Es conocido que Maquiavelo, en aquel libro de autoayuda que escribió para príncipes del medievo (y que de haberse publicado hoy se habría titulado ‘¿Quién ha robado mi reino?’), se fijó en Fernandoel católico como ejemplo de gobernante nuevo. Le reconoció aciertos y aptitudes aunque le regateó su admiración. Fue cicatero en la atribución de méritos achacando buena parte del éxito del monarca aragonés no a la sabiduría sino a la astucia y a la oportunidad, lo que hoy llamaríamos golpes de suerte, la fortuna.
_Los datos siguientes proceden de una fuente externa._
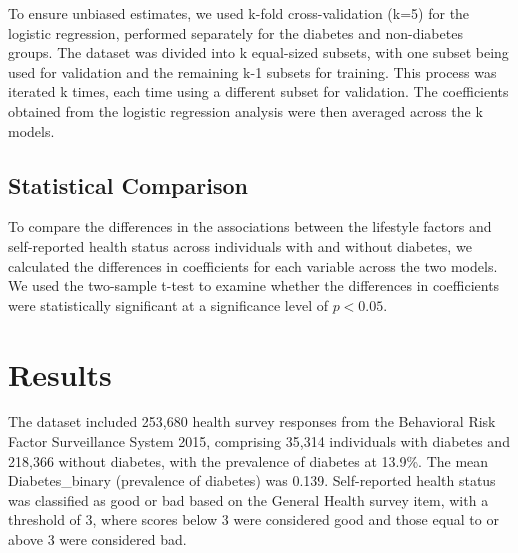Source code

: \documentclass[12pt]{article}
\begin{document}
To ensure unbiased estimates, we used k-fold cross-validation (k=5) for the logistic regression, performed separately for the diabetes and non-diabetes groups. The dataset was divided into k equal-sized subsets, with one subset being used for validation and the remaining k-1 subsets for training. This process was iterated k times, each time using a different subset for validation. The coefficients obtained from the logistic regression analysis were then averaged across the k models.

\subsection{Statistical Comparison}
To compare the differences in the associations between the lifestyle factors and self-reported health status across individuals with and without diabetes, we calculated the differences in coefficients for each variable across the two models. We used the two-sample t-test to examine whether the differences in coefficients were statistically significant at a significance level of \(p<0.05\).



\section{Results}

The dataset included 253,680 health survey responses from the Behavioral Risk Factor Surveillance System 2015, comprising 35,314 individuals with diabetes and 218,366 without diabetes, with the prevalence of diabetes at 13.9\%. The mean Diabetes\_binary (prevalence of diabetes) was 0.139. Self-reported health status was classified as good or bad based on the General Health survey item, with a threshold of 3, where scores below 3 were considered good and those equal to or above 3 were considered bad.
\end{document}
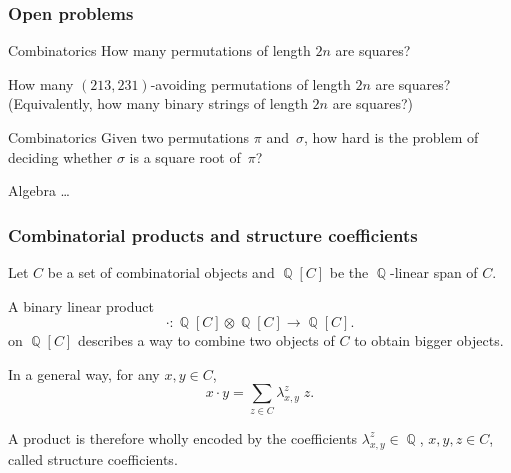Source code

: \documentclass[unknownkeysallowed,10pt,xcolor={dvipsnames}]{beamer}
\DeclareMathOperator{\QQ}{\mathbb{Q}}
\begin{document}

\begin{frame}
  \frametitle{Open problems}

  \begin{block}{Combinatorics}
    How many permutations of length $2n$ are squares?

    \smallskip

    How many $(213,231)$-avoiding
    permutations of length $2n$ are squares? (Equivalently,
    how many binary strings of length $2n$ are squares?)
  \end{block}

  \medskip

  \begin{block}{Combinatorics}
    Given two permutations $\pi$ and~$\sigma$, how hard is the problem of
    deciding whether $\sigma$ is a square root of~$\pi$?
  \end{block}

  \medskip

  \begin{block}{Algebra}
    \ldots
  \end{block}

\end{frame}



\begin{frame} \frametitle{Combinatorial products and structure coefficients}
Let $C$ be a set of combinatorial objects and $\QQ[C]$ be the
$\QQ$-linear span of $C$.
\medskip

A binary linear product
\begin{equation*}
    \cdot : \QQ[C] \otimes \QQ[C] \to \QQ[C].
\end{equation*}
on $\QQ[C]$ describes a way to \alert{combine} two objects of
$C$ to obtain \alert{bigger} objects.
\medskip

In a general way, for any $x, y \in C$,
\begin{equation*}
    x \cdot y = \sum_{z \in C} \lambda_{x, y}^z \; z.
\end{equation*}
\medskip

A product is therefore wholly encoded by the coefficients
$\lambda_{x, y}^z \in \QQ$, $x, y, z \in C$, called
\alert{structure coefficients}.
\end{frame}
\end{document}
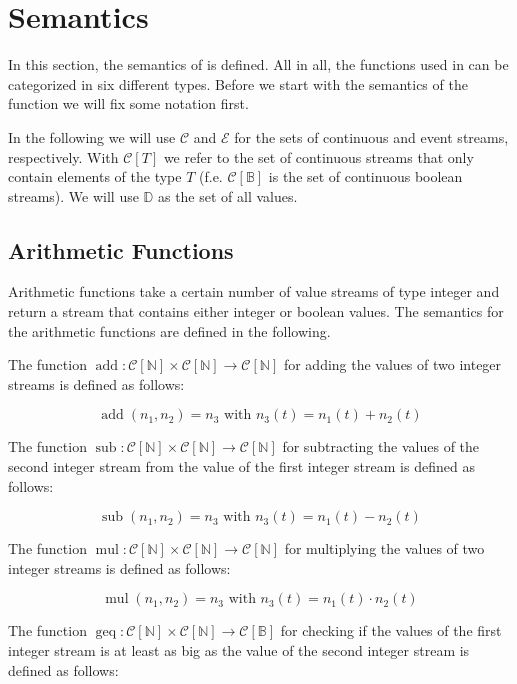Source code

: \section{Semantics}

In this section, the semantics of \tessla is defined. All in all, the functions used in \tessla can be categorized in six different types. Before we start with the semantics of the function we will fix some notation first.

In the following we will use $\mathcal{C}$ and $\mathcal{E}$ for the sets of continuous and event streams, respectively. With $\mathcal{C}[T]$ we refer to the set of continuous streams that only contain elements of the type $T$ (f.e. $\mathcal{C}[\mathbb{B}]$ is the set of continuous boolean streams). We will use $\mathbb{D}$ as the set of all values.

\subsection{Arithmetic Functions}

Arithmetic functions take a certain number of value streams of type integer and return a stream that contains either integer or boolean values. The semantics for the arithmetic functions are defined in the following.

The function $\operatorname{add}: \mathcal{C}[\mathbb{N}] \times \mathcal{C}[\mathbb{N}] \rightarrow \mathcal{C}[\mathbb{N}]$ for adding the values of two integer streams is defined as follows:

\[\operatorname{add}(n_1,n_2) = n_3 \text{ with } n_3(t) = n_1(t) + n_2(t)\]

The function $\operatorname{sub}: \mathcal{C}[\mathbb{N}] \times \mathcal{C}[\mathbb{N}] \rightarrow \mathcal{C}[\mathbb{N}]$ for subtracting the values of the second integer stream from the value of the first integer stream is defined as follows:

\[\operatorname{sub}(n_1,n_2) = n_3 \text{ with } n_3(t) = n_1(t) - n_2(t)\]

The function $\operatorname{mul}: \mathcal{C}[\mathbb{N}] \times \mathcal{C}[\mathbb{N}] \rightarrow \mathcal{C}[\mathbb{N}]$ for multiplying the values of two integer streams is defined as follows:

\[\operatorname{mul}(n_1,n_2) = n_3 \text{ with } n_3(t) = n_1(t) \cdot n_2(t)\]

The function $\operatorname{geq}: \mathcal{C}[\mathbb{N}] \times \mathcal{C}[\mathbb{N}] \rightarrow \mathcal{C}[\mathbb{B}]$ for checking if the values of the first integer stream is at least as big as the value of the second integer stream is defined as follows:

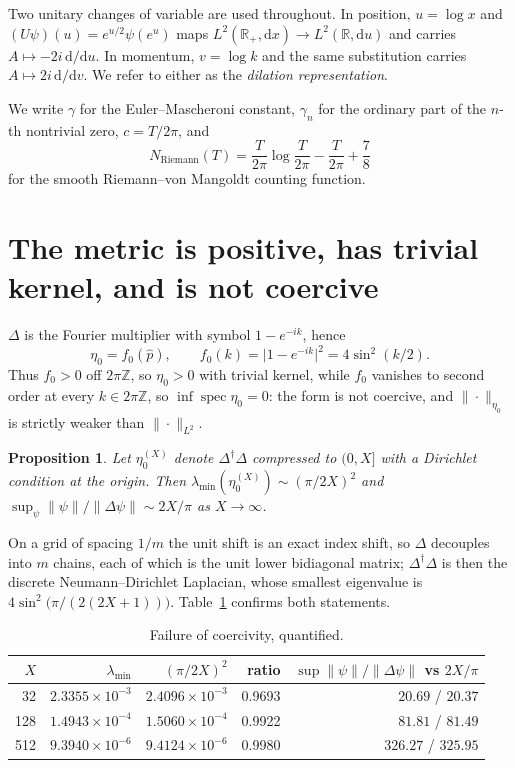 \documentclass[11pt,a4paper]{article}
\newtheorem{proposition}[theorem]{Proposition}
\theoremstyle{remark}
\newcommand{\R}{\mathbb{R}}
\newcommand{\Z}{\mathbb{Z}}
\newcommand{\dd}{\mathrm{d}}
\DeclareMathOperator{\spec}{spec}
\begin{document}
Two unitary changes of variable are used throughout. In position, $u=\log x$ and
$(U\psi)(u)=e^{u/2}\psi(e^u)$ maps $L^2(\R_+,\dd x)\to L^2(\R,\dd u)$ and carries
$A\mapsto-2i\,\dd/\dd u$. In momentum, $v=\log k$ and the same substitution carries
$A\mapsto 2i\,\dd/\dd v$. We refer to either as the \emph{dilation representation}.

We write $\gamma$ for the Euler--Mascheroni constant, $\gamma_n$ for the ordinary part of the
$n$-th nontrivial zero, $c=T/2\pi$, and
\[
N_{\mathrm{Riemann}}(T)=\frac{T}{2\pi}\log\frac{T}{2\pi}-\frac{T}{2\pi}+\frac78
\]
for the smooth Riemann--von Mangoldt counting function.

\section{The metric is positive, has trivial kernel, and is not coercive}\label{sec:coerc}

$\Delta$ is the Fourier multiplier with symbol $1-e^{-ik}$, hence
\begin{equation}\label{eq:symbol}
\eta_0=f_0(\hat p),\qquad f_0(k)=\bigl|1-e^{-ik}\bigr|^2=4\sin^2(k/2).
\end{equation}
Thus $f_0>0$ off $2\pi\Z$, so $\eta_0>0$ with trivial kernel, while $f_0$ vanishes to second order
at every $k\in2\pi\Z$, so $\inf\spec\eta_0=0$: the form is not coercive, and
$\|\cdot\|_{\eta_0}$ is strictly weaker than $\|\cdot\|_{L^2}$.

\begin{proposition}\label{prop:coerc}
Let $\eta_0^{(X)}$ denote $\Delta^\dagger\Delta$ compressed to $(0,X]$ with a Dirichlet condition at
the origin. Then $\lambda_{\min}(\eta_0^{(X)})\sim(\pi/2X)^2$ and
$\sup_\psi\|\psi\|/\|\Delta\psi\|\sim2X/\pi$ as $X\to\infty$.
\end{proposition}

On a grid of spacing $1/m$ the unit shift is an exact index shift, so $\Delta$ decouples into $m$
chains, each of which is the unit lower bidiagonal matrix; $\Delta^\dagger\Delta$ is then the
discrete Neumann--Dirichlet Laplacian, whose smallest eigenvalue is
$4\sin^2\bigl(\pi/(2(2X+1))\bigr)$. Table~\ref{tab:coerc} confirms both statements.

\begin{table}[h]
\centering
\begin{tabular}{rrrrr}
\toprule
$X$ & $\lambda_{\min}$ & $(\pi/2X)^2$ & ratio & $\sup\|\psi\|/\|\Delta\psi\|$ vs $2X/\pi$\\
\midrule
32  & $2.3355\times10^{-3}$ & $2.4096\times10^{-3}$ & 0.9693 & $20.69$ / $20.37$\\
128 & $1.4943\times10^{-4}$ & $1.5060\times10^{-4}$ & 0.9922 & $81.81$ / $81.49$\\
512 & $9.3940\times10^{-6}$ & $9.4124\times10^{-6}$ & 0.9980 & $326.27$ / $325.95$\\
\bottomrule
\end{tabular}
\caption{Failure of coercivity, quantified.}\label{tab:coerc}
\end{table}
\end{document}
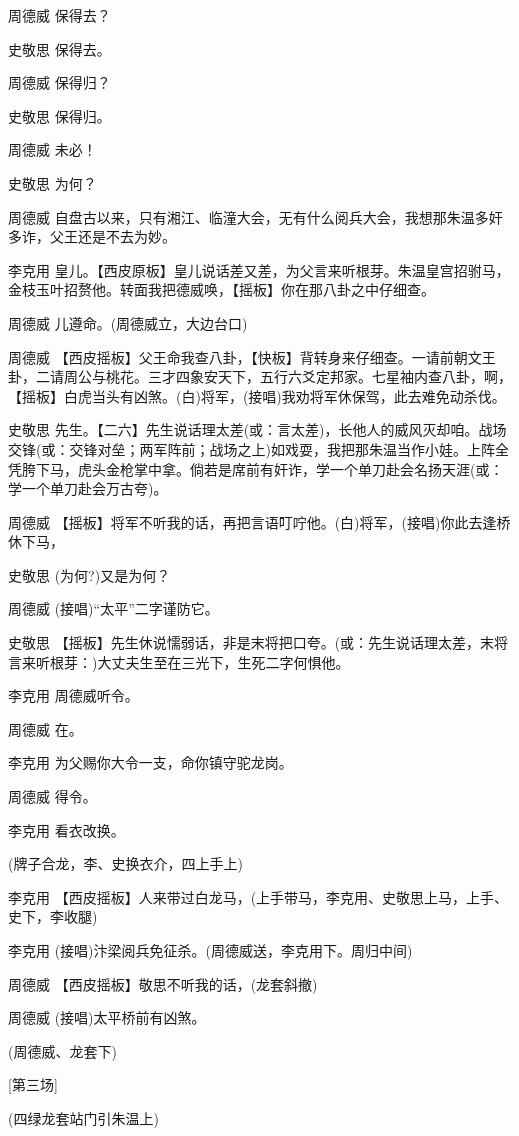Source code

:周德威 保得去？

史敬思 保得去。

周德威 保得归？

史敬思 保得归。

周德威 未必！

史敬思 为何？

周德威
自盘古以来，只有湘江、临潼大会，无有什么阅兵大会，我想那朱温多奸多诈，父王还是不去为妙。

李克用
皇儿。【西皮原板】皇儿说话差又差，为父言来听根芽。朱温皇宫招驸马，金枝玉叶招赘他。转面我把德威唤，【摇板】你在那八卦之中仔细查。

周德威 儿遵命。(周德威立，大边台口)

周德威
【西皮摇板】父王命我查八卦，【快板】背转身来仔细查。一请前朝文王卦，二请周公与桃花。三才四象安天下，五行六爻定邦家。七星袖内查八卦，啊，【摇板】白虎当头有凶煞。(白)将军，(接唱)我劝将军休保驾，此去难免动杀伐。

史敬思
先生。【二六】先生说话理太差(或：言太差)，长他人的威风灭却咱。战场交锋(或：交锋对垒；两军阵前；战场之上)如戏耍，我把那朱温当作小娃。上阵全凭胯下马，虎头金枪掌中拿。倘若是席前有奸诈，学一个单刀赴会名扬天涯(或：学一个单刀赴会万古夸)。

周德威
【摇板】将军不听我的话，再把言语叮咛他。(白)将军，(接唱)你此去逢桥休下马，

史敬思 (为何?)又是为何？

周德威 (接唱)``太平''二字谨防它。

史敬思
【摇板】先生休说懦弱话，非是末将把口夸。(或：先生说话理太差，末将言来听根芽：)大丈夫生至在三光下，生死二字何惧他。

李克用 周德威听令。

周德威 在。

李克用 为父赐你大令一支，命你镇守驼龙岗。

周德威 得令。

李克用 看衣改换。

(牌子合龙，李、史换衣介，四上手上)

李克用
【西皮摇板】人来带过白龙马，(上手带马，李克用、史敬思上马，上手、史下，李收腿)

李克用 (接唱)汴梁阅兵免征杀。(周德威送，李克用下。周归中间)

周德威 【西皮摇板】敬思不听我的话，(龙套斜撤)

周德威 (接唱)太平桥前有凶煞。

(周德威、龙套下)

{[}第三场{]}

(四绿龙套站门引朱温上)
Como más tarde le señalaron los fernandistas al florentino, hombre, la lotería te puede tocar una vez, pero no le está tocando siempre al mismo. Salvo que seas Marjaliza el de la púnica en cuyo caso te tocan varios premios por sorteo. Pero esto en aquel tiempo aún no se sabía.
Desde que Maquiavelo publicó su obra de referencia, los gobernantes siempre han presumido de astutos (Artur Mas lo sigue haciendo) y han identificado lo maquiavélico con la malicia, la aptitud para la maniobra y la falta de escrúpulos. No estaría seguramente el florentino muy conforme con la caricatura que hoy se hace de sus máximas, y tampoco con esta afición a atribuirle la paternidad de la idea de que, tratándose del juego político, el fin justifica los medios. Es verdad que Maquiavelo recetaba, a quien aspire a ser tirano, deshacerse cuanto antes de Bruto, pero no hace falta ponerse estupendo y leer El Príncipe para hacer circular dossieres con los que comprometer, y tumbar, al adversario.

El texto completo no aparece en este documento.